▶ [Try it] Read the data and repeat all of it exactly.

[Data to examine — start]

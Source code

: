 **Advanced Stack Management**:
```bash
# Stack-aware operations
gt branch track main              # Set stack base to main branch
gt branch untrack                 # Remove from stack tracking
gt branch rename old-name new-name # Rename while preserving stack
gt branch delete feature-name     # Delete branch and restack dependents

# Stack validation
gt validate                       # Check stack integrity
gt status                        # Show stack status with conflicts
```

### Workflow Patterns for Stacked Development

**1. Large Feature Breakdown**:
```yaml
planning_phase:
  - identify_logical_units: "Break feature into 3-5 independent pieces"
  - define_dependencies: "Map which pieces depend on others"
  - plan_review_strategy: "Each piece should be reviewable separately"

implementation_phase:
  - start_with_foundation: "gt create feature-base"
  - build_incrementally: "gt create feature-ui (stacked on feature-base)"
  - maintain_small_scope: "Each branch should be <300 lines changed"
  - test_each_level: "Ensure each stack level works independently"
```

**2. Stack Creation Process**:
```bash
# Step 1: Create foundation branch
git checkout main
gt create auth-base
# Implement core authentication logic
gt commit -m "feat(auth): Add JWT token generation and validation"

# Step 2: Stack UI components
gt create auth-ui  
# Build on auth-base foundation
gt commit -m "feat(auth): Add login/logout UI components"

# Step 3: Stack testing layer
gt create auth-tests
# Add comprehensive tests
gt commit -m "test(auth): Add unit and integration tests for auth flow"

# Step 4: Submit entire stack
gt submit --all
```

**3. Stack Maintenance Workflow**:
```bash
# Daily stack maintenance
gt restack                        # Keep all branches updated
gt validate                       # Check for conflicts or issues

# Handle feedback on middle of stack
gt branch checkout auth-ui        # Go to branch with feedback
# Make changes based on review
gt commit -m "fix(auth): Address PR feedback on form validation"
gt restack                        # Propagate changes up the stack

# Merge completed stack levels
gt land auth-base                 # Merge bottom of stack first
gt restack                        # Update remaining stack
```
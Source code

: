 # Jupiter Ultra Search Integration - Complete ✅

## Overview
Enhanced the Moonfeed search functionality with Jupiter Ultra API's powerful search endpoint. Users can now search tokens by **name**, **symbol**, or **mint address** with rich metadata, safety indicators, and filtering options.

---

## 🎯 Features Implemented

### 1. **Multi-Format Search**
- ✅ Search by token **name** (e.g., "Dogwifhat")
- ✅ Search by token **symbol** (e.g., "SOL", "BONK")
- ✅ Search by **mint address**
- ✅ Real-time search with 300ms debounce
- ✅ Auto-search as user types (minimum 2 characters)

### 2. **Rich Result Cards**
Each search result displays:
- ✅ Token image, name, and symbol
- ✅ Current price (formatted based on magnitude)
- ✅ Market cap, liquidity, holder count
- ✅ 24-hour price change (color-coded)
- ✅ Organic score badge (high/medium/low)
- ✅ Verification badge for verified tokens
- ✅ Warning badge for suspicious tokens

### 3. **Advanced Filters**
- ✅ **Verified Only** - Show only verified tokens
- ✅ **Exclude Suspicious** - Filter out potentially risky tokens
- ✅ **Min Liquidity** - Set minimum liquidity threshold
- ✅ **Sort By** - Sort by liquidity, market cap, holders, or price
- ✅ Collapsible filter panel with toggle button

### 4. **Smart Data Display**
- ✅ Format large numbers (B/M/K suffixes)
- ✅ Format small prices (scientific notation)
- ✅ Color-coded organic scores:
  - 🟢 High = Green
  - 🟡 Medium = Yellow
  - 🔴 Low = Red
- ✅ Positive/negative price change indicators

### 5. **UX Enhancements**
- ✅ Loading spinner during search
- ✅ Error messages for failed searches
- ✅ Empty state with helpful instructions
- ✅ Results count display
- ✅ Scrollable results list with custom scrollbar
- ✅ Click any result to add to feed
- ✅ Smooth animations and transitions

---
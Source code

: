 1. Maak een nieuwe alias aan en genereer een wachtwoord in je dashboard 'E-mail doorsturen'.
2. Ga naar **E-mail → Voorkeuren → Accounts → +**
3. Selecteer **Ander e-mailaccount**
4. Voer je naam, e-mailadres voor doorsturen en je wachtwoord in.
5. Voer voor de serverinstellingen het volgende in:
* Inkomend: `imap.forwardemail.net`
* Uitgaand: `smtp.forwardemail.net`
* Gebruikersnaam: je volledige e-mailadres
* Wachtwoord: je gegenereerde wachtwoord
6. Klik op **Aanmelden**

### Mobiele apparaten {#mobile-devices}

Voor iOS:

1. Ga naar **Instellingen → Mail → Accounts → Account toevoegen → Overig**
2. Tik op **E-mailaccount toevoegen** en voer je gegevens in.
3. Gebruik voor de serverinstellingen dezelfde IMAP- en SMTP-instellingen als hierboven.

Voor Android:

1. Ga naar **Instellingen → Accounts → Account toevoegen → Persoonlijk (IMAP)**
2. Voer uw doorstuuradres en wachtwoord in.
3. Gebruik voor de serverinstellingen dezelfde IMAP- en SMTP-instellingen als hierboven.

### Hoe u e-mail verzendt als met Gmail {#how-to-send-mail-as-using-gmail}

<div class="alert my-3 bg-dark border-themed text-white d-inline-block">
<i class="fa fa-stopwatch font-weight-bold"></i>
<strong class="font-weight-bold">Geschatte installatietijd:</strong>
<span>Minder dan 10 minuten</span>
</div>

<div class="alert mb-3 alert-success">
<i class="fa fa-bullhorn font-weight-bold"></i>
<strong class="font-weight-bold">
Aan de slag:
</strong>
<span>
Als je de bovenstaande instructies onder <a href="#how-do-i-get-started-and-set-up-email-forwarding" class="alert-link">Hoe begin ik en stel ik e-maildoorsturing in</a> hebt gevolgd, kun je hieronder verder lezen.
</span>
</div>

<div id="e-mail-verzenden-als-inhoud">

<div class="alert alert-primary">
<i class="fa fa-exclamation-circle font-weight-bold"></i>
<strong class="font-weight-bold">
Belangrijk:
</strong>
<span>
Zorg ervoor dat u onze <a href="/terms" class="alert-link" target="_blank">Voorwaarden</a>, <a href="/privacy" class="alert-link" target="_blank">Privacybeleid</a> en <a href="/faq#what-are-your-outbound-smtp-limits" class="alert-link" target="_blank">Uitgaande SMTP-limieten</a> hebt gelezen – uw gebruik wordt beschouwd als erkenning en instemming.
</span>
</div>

[Data to examine — finish]

▶ [Your response]
Source code

: **Advanced Stack Management**:
```bash
# Stack-aware operations
gt branch track main              # Set stack base to main branch
gt branch untrack                 # Remove from stack tracking
gt branch rename old-name new-name # Rename while preserving stack
gt branch delete feature-name     # Delete branch and restack dependents

# Stack validation
gt validate                       # Check stack integrity
gt status                        # Show stack status with conflicts
```

### Workflow Patterns for Stacked Development

**1. Large Feature Breakdown**:
```yaml
planning_phase:
  - identify_logical_units: "Break feature into 3-5 independent pieces"
  - define_dependencies: "Map which pieces depend on others"
  - plan_review_strategy: "Each piece should be reviewable separately"

implementation_phase:
  - start_with_foundation: "gt create feature-base"
  - build_incrementally: "gt create feature-ui (stacked on feature-base)"
  - maintain_small_scope: "Each branch should be <300 lines changed"
  - test_each_level: "Ensure each stack level works independently"
```

**2. Stack Creation Process**:
```bash
# Step 1: Create foundation branch
git checkout main
gt create auth-base
# Implement core authentication logic
gt commit -m "feat(auth): Add JWT token generation and validation"

# Step 2: Stack UI components
gt create auth-ui  
# Build on auth-base foundation
gt commit -m "feat(auth): Add login/logout UI components"

# Step 3: Stack testing layer
gt create auth-tests
# Add comprehensive tests
gt commit -m "test(auth): Add unit and integration tests for auth flow"

# Step 4: Submit entire stack
gt submit --all
```

**3. Stack Maintenance Workflow**:
```bash
# Daily stack maintenance
gt restack                        # Keep all branches updated
gt validate                       # Check for conflicts or issues

# Handle feedback on middle of stack
gt branch checkout auth-ui        # Go to branch with feedback
# Make changes based on review
gt commit -m "fix(auth): Address PR feedback on form validation"
gt restack                        # Propagate changes up the stack

# Merge completed stack levels
gt land auth-base                 # Merge bottom of stack first
gt restack                        # Update remaining stack
```
Source code

: # Jupiter Ultra Search Integration - Complete ✅

## Overview
Enhanced the Moonfeed search functionality with Jupiter Ultra API's powerful search endpoint. Users can now search tokens by **name**, **symbol**, or **mint address** with rich metadata, safety indicators, and filtering options.

---

## 🎯 Features Implemented

### 1. **Multi-Format Search**
- ✅ Search by token **name** (e.g., "Dogwifhat")
- ✅ Search by token **symbol** (e.g., "SOL", "BONK")
- ✅ Search by **mint address**
- ✅ Real-time search with 300ms debounce
- ✅ Auto-search as user types (minimum 2 characters)

### 2. **Rich Result Cards**
Each search result displays:
- ✅ Token image, name, and symbol
- ✅ Current price (formatted based on magnitude)
- ✅ Market cap, liquidity, holder count
- ✅ 24-hour price change (color-coded)
- ✅ Organic score badge (high/medium/low)
- ✅ Verification badge for verified tokens
- ✅ Warning badge for suspicious tokens

### 3. **Advanced Filters**
- ✅ **Verified Only** - Show only verified tokens
- ✅ **Exclude Suspicious** - Filter out potentially risky tokens
- ✅ **Min Liquidity** - Set minimum liquidity threshold
- ✅ **Sort By** - Sort by liquidity, market cap, holders, or price
- ✅ Collapsible filter panel with toggle button

### 4. **Smart Data Display**
- ✅ Format large numbers (B/M/K suffixes)
- ✅ Format small prices (scientific notation)
- ✅ Color-coded organic scores:
  - 🟢 High = Green
  - 🟡 Medium = Yellow
  - 🔴 Low = Red
- ✅ Positive/negative price change indicators

### 5. **UX Enhancements**
- ✅ Loading spinner during search
- ✅ Error messages for failed searches
- ✅ Empty state with helpful instructions
- ✅ Results count display
- ✅ Scrollable results list with custom scrollbar
- ✅ Click any result to add to feed
- ✅ Smooth animations and transitions

---
Source code

: 1. Maak een nieuwe alias aan en genereer een wachtwoord in je dashboard 'E-mail doorsturen'.
2. Ga naar **E-mail → Voorkeuren → Accounts → +**
3. Selecteer **Ander e-mailaccount**
4. Voer je naam, e-mailadres voor doorsturen en je wachtwoord in.
5. Voer voor de serverinstellingen het volgende in:
* Inkomend: `imap.forwardemail.net`
* Uitgaand: `smtp.forwardemail.net`
* Gebruikersnaam: je volledige e-mailadres
* Wachtwoord: je gegenereerde wachtwoord
6. Klik op **Aanmelden**

### Mobiele apparaten {#mobile-devices}

Voor iOS:

1. Ga naar **Instellingen → Mail → Accounts → Account toevoegen → Overig**
2. Tik op **E-mailaccount toevoegen** en voer je gegevens in.
3. Gebruik voor de serverinstellingen dezelfde IMAP- en SMTP-instellingen als hierboven.

Voor Android:

1. Ga naar **Instellingen → Accounts → Account toevoegen → Persoonlijk (IMAP)**
2. Voer uw doorstuuradres en wachtwoord in.
3. Gebruik voor de serverinstellingen dezelfde IMAP- en SMTP-instellingen als hierboven.

### Hoe u e-mail verzendt als met Gmail {#how-to-send-mail-as-using-gmail}

<div class="alert my-3 bg-dark border-themed text-white d-inline-block">
<i class="fa fa-stopwatch font-weight-bold"></i>
<strong class="font-weight-bold">Geschatte installatietijd:</strong>
<span>Minder dan 10 minuten</span>
</div>

<div class="alert mb-3 alert-success">
<i class="fa fa-bullhorn font-weight-bold"></i>
<strong class="font-weight-bold">
Aan de slag:
</strong>
<span>
Als je de bovenstaande instructies onder <a href="#how-do-i-get-started-and-set-up-email-forwarding" class="alert-link">Hoe begin ik en stel ik e-maildoorsturing in</a> hebt gevolgd, kun je hieronder verder lezen.
</span>
</div>

<div id="e-mail-verzenden-als-inhoud">

<div class="alert alert-primary">
<i class="fa fa-exclamation-circle font-weight-bold"></i>
<strong class="font-weight-bold">
Belangrijk:
</strong>
<span>
Zorg ervoor dat u onze <a href="/terms" class="alert-link" target="_blank">Voorwaarden</a>, <a href="/privacy" class="alert-link" target="_blank">Privacybeleid</a> en <a href="/faq#what-are-your-outbound-smtp-limits" class="alert-link" target="_blank">Uitgaande SMTP-limieten</a> hebt gelezen – uw gebruik wordt beschouwd als erkenning en instemming.
</span>
</div>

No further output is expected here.